[Saved entries]
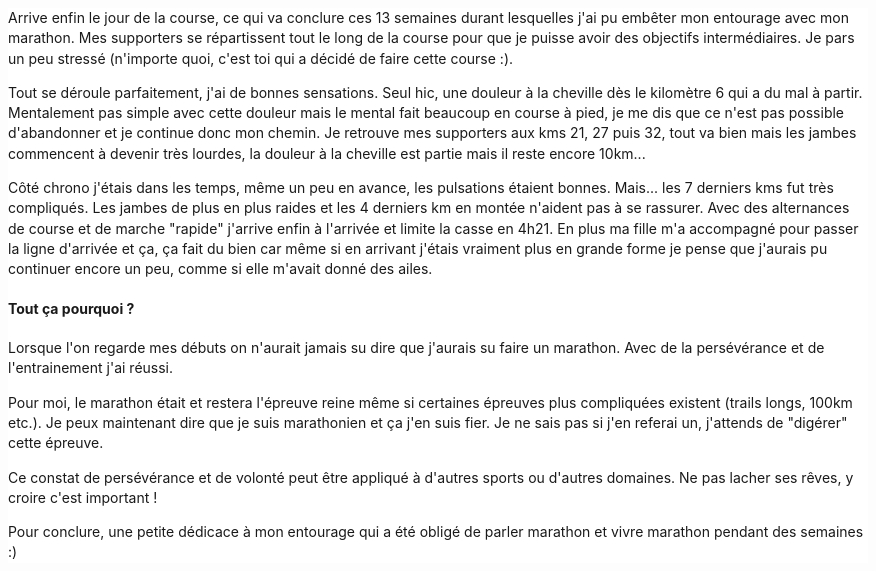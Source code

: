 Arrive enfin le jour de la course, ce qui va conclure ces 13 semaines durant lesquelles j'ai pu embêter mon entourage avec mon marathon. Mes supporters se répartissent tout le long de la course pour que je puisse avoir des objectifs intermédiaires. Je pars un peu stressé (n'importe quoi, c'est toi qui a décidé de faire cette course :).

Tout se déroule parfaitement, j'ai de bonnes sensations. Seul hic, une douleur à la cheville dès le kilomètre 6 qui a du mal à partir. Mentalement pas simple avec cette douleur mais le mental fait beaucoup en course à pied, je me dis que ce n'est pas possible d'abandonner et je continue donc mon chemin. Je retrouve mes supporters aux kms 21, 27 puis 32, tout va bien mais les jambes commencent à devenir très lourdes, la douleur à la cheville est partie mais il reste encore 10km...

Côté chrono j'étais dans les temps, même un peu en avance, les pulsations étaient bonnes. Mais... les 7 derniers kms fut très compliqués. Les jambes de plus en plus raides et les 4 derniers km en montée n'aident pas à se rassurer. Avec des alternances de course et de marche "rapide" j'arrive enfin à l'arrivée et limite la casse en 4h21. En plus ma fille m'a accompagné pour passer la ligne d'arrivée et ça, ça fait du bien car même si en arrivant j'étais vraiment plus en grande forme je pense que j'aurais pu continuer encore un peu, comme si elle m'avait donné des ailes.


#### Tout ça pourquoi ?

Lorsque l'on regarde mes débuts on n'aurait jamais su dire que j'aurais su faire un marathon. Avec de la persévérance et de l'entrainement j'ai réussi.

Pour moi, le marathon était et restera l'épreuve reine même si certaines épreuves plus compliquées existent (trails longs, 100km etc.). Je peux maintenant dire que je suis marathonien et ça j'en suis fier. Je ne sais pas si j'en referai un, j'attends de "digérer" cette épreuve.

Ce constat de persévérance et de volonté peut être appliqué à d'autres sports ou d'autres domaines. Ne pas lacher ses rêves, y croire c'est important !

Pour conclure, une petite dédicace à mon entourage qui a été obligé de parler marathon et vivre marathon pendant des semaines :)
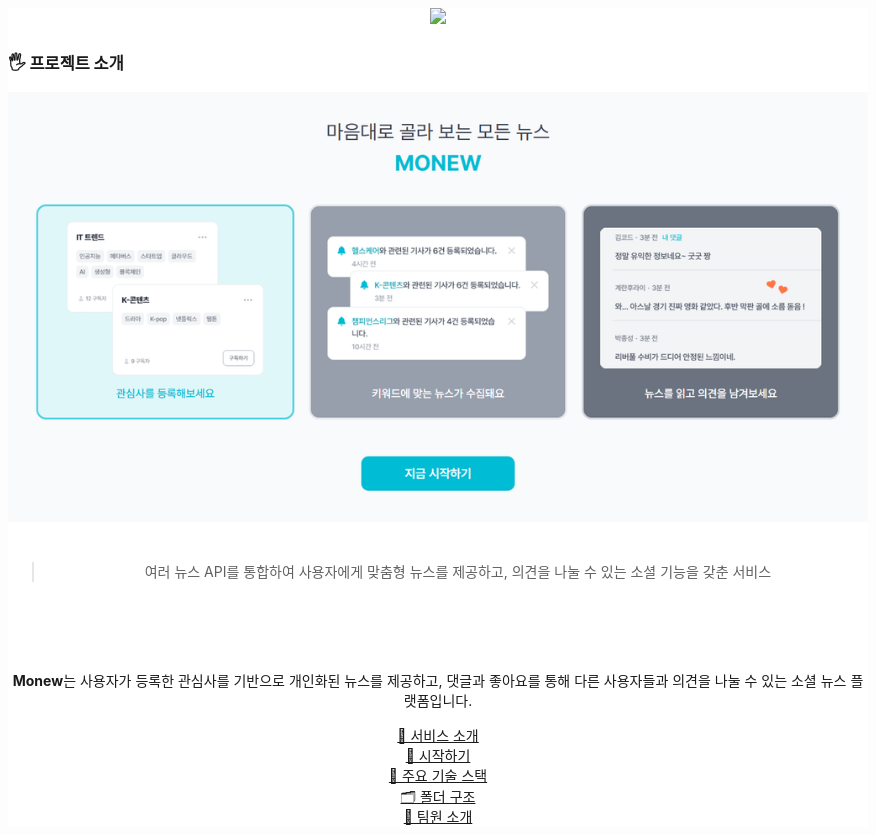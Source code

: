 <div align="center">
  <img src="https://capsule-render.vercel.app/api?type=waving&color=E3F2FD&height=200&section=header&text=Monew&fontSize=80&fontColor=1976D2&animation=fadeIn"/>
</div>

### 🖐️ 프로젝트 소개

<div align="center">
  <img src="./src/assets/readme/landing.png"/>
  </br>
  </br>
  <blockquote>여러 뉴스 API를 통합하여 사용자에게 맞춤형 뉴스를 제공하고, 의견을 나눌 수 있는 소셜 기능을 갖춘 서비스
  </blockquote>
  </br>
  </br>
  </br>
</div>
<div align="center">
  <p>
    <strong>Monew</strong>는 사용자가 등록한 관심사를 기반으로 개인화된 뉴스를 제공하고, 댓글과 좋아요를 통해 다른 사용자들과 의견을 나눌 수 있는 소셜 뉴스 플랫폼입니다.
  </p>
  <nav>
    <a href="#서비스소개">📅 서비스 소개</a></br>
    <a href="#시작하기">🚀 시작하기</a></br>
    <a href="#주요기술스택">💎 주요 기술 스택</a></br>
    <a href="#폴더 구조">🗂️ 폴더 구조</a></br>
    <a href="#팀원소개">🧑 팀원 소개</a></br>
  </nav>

--

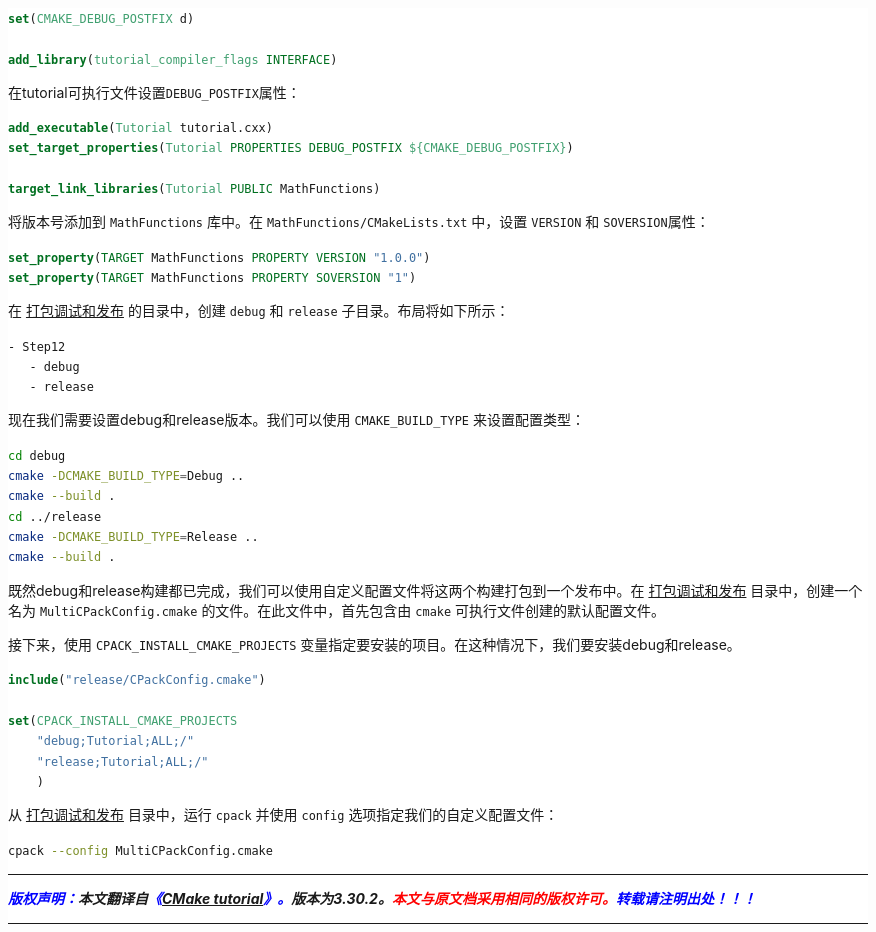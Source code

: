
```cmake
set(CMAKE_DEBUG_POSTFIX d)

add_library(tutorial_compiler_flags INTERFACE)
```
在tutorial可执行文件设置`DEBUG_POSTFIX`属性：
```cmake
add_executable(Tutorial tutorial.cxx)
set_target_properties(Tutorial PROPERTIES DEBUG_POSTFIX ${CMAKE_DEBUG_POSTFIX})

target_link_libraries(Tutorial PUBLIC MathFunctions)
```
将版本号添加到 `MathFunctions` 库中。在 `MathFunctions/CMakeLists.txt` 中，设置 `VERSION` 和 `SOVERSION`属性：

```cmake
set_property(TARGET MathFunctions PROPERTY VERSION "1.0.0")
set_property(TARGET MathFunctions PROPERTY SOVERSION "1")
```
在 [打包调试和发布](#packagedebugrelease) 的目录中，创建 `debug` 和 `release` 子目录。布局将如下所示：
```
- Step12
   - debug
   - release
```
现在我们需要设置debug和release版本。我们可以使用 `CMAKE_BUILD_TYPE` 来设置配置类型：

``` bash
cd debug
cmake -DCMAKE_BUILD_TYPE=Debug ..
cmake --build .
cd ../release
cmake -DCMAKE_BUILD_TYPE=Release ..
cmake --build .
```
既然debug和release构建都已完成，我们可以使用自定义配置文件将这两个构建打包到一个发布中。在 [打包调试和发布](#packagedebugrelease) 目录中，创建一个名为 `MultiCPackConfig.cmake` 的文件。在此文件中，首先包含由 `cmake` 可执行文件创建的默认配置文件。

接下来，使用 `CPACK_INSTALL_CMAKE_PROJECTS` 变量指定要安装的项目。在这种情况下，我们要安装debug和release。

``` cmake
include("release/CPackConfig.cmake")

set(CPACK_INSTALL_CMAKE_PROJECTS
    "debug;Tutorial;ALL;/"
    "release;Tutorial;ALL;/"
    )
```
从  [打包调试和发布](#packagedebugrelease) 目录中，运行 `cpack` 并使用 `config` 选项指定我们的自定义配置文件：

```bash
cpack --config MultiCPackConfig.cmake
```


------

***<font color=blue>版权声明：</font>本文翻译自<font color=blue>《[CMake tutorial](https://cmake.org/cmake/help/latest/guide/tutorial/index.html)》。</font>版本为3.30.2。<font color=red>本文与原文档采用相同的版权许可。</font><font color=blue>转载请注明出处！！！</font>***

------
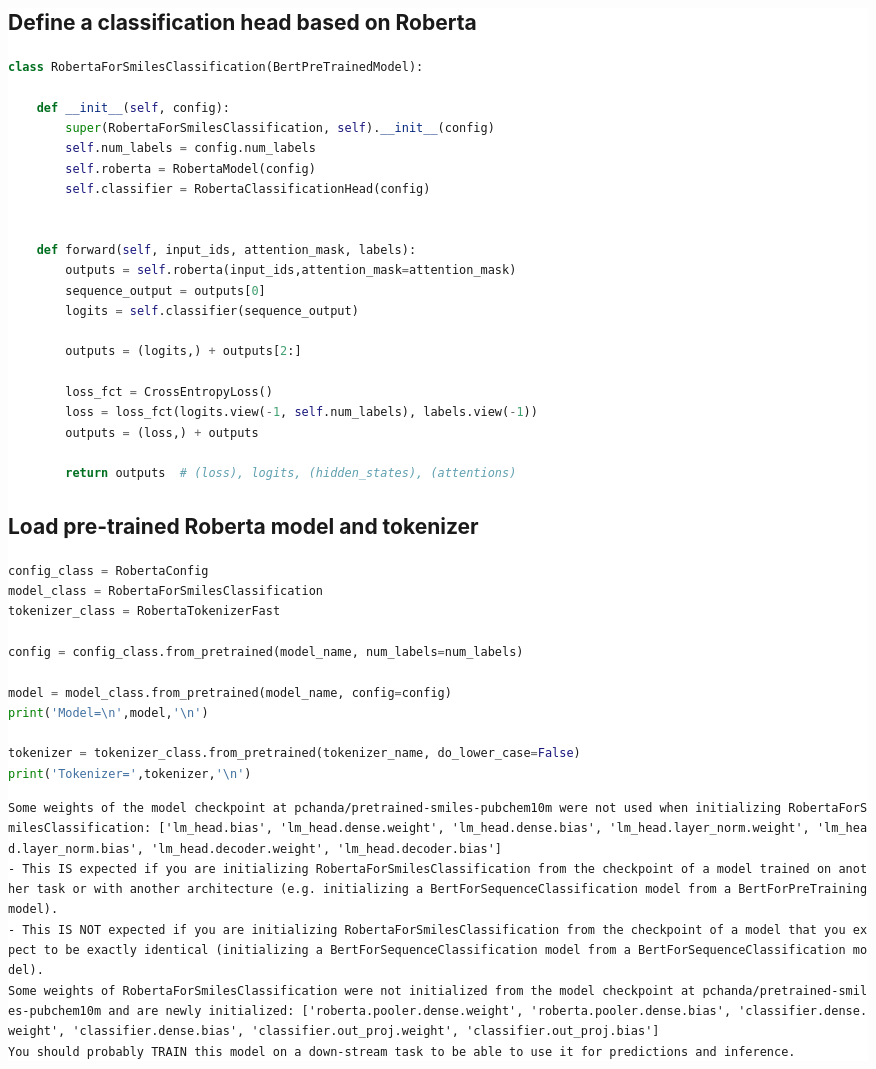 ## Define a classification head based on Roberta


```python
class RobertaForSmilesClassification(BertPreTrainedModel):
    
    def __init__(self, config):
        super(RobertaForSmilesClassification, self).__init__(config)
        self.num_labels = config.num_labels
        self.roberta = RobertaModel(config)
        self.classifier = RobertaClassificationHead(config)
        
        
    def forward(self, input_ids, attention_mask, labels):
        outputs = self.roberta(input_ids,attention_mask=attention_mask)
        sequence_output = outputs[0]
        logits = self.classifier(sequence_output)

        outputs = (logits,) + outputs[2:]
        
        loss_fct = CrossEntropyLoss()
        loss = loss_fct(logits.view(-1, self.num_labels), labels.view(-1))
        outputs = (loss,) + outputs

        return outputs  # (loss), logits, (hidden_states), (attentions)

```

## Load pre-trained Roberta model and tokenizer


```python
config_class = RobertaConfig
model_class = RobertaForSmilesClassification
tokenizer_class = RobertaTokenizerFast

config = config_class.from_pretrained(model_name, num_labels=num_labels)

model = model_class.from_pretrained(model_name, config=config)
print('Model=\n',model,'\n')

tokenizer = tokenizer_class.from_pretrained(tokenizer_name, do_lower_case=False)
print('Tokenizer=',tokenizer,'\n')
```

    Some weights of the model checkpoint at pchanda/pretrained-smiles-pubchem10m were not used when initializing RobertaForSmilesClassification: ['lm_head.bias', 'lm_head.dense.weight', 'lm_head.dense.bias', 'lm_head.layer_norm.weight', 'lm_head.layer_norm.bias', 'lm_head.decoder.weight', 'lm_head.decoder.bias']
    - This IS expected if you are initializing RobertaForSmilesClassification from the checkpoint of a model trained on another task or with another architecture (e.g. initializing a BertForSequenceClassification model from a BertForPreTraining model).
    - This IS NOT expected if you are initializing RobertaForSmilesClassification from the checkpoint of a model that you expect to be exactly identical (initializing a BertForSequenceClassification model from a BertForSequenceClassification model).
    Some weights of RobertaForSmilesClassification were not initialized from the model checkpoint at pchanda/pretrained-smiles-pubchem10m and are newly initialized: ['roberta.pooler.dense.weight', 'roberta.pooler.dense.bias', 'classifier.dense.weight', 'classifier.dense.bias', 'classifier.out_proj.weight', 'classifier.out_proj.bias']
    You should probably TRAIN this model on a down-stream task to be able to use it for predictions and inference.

» **Work to complete**
Where a line above holds the string "semaines", show that line.

» **Response**
: Arrive enfin le jour de la course, ce qui va conclure ces 13 semaines durant lesquelles j'ai pu embêter mon entourage avec mon marathon. Mes supporters se répartissent tout le long de la course pour que je puisse avoir des objectifs intermédiaires. Je pars un peu stressé (n'importe quoi, c'est toi qui a décidé de faire cette course :).
Pour conclure, une petite dédicace à mon entourage qui a été obligé de parler marathon et vivre marathon pendant des semaines :)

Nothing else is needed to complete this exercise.